The first solution I want to present is based on Scala’s type constraints. They are part
of the Predef and called
<:<
and =:=
. Without digging too deep into the inner workings of those classes, let’s
take a look at the solution first:
abstract class Rep[T] extends Collection[Rep[T]] with Numerics[Rep[T]]
trait Collection[Self] { self: Self =>
def map[T,S](f: Rep[T] => Rep[S])(implicit ev: Self <:< Rep[List[T]]): Rep[List[S]] = ...
}
trait Numerics[Self] { self: Self =>
def +(other: Rep[Int])(implicit ev: Self <:< Rep[Int]) = ...
}
case class Identifier[T](name: Symbol) extends Rep[T]
The first line is changed just a little. The representation mixes in both traits Collection
and Numerics
. Both times it provides it’s own type as argument to the type constructors.
In addition to the type argument, a self type annotation is added to the traits. It allows to use this
as instance of Self
within the implementation.
The interesting part is the added parameter list
(implicit ev: Self <:< Rep[List[T]])
It says: “Please provide an (implicit) argument, that proves evidence of the subtype relationship between Self
and Rep[List[T]]
”. In other words:
Self
has to be a subtype ofRep[List[T]]
in order to be able to apply the method.
This way map
can only be used on Identifier[List[T]]
and +
can only be used on Identifier[Int]
. Cool.
The downside is the additional type parameter on map
(T
). It makes inferring the types for Scala much harder and thus this encoding did not work with for comprehensions.
The same could also be achieved with a different encoding. The “Pimp my Library” pattern has been invented by Martin Odersky. The pattern is so cool and widely used, that with Scala 2.10 it has built-in language support.
abstract class Rep[T]
implicit class Collection[T](that: Rep[List[T]]) {
def map[S](f: Rep[T] => Rep[S]): Rep[List[S]] = ...
}
implicit class Numerics(that: Rep[Int]) {
def +(other: Rep[Int]): Rep[Int] = ...
}
case class Identifier[T](name: Symbol) extends Rep[T]

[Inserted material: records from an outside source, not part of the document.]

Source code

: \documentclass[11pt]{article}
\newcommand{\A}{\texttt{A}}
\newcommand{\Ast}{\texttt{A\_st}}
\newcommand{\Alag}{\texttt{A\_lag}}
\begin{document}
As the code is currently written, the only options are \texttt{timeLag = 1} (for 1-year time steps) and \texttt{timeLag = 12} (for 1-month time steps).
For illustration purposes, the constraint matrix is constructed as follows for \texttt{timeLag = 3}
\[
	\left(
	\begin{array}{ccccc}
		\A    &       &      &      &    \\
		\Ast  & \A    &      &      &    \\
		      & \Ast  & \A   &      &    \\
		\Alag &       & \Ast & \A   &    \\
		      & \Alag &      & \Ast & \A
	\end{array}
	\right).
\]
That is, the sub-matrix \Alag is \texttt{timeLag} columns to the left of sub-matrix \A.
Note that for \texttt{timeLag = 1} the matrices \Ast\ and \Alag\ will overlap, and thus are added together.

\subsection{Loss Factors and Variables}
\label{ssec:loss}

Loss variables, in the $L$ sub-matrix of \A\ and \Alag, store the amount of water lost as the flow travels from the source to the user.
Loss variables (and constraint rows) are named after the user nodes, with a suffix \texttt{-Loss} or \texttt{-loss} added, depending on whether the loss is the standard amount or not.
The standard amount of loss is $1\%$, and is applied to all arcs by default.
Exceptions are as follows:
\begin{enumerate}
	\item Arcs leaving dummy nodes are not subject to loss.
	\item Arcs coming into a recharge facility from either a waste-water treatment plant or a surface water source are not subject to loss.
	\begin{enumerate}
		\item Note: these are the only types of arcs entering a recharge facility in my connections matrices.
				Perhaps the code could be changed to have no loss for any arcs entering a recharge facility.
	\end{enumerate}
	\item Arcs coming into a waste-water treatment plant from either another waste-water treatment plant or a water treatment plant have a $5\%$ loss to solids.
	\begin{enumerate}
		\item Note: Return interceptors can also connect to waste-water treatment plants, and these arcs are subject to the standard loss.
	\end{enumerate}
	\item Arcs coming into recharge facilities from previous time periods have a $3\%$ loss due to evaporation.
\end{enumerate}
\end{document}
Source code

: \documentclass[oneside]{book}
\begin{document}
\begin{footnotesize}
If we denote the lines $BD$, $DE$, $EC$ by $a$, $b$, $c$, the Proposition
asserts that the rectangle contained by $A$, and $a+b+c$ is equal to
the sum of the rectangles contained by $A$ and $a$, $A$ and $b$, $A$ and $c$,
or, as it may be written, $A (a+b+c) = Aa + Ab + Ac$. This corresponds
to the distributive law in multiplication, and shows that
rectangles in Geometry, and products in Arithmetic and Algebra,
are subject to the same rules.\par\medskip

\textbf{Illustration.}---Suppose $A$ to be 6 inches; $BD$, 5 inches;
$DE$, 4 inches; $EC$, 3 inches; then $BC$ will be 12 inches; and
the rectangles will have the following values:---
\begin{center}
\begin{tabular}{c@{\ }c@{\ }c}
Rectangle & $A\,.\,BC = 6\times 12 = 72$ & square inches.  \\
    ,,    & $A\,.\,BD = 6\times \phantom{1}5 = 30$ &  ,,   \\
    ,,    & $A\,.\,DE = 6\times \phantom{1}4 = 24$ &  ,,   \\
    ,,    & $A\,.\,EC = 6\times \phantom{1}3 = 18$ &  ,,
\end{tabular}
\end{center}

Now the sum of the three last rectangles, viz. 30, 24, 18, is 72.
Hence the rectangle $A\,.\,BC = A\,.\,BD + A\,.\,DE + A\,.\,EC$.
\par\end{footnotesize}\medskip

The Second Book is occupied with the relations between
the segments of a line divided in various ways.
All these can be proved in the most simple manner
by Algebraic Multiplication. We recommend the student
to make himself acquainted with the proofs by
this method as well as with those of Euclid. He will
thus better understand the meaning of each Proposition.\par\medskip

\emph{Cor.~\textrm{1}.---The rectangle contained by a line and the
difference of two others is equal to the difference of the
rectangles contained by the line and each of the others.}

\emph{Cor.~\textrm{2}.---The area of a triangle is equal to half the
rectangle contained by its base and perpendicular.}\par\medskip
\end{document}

Now, the definition of Rep[T]
is independent of the methods defined on it. This is perfect
for extensibility, since new methods can be added step by step without touching the old
source ever again. Implicit classes are syntactic sugar for defining a class Wrapper
and then adding an implicit definition like
class Wrapper(n: Int) { ... define new methods ... }
implicit def int2wrapper(n: Int): Wrapper = new Wrapper(n)
And this is the downside of this approach. Many implicit conversions can make code at user site harder to understand. And it gets worse. Adding an automatic conversion to numerals
implicit class Numeral(n: Int) extends Rep[Int]
does not work well with the other implicit conversions. So we are forced to add the “transitive closure” of implicit conversions by hand:
implicit def intToNumerics(n: Int): Numerics = Numerics(Numeral(n))
If you are faced with the problem of adding methods to a type constructor based on it’s type
argument you are free to choose from the solutions presented above. The first one, based on type constraints is not very extensible, since the methods are more or less defined on Rep
itself. It is easier to understand to the user of your API, since the user does not need to see the implicit evidence parameter.
The second encoding, based on the “pimp my library pattern” is more extensible. New methods can
be added without touching old source code. On the other hand it might be hard to understand the implicit conversion magic going on under the hood.
In the end I had to go with the latter one, since it played well with for comprehension syntax and it’s desugaring.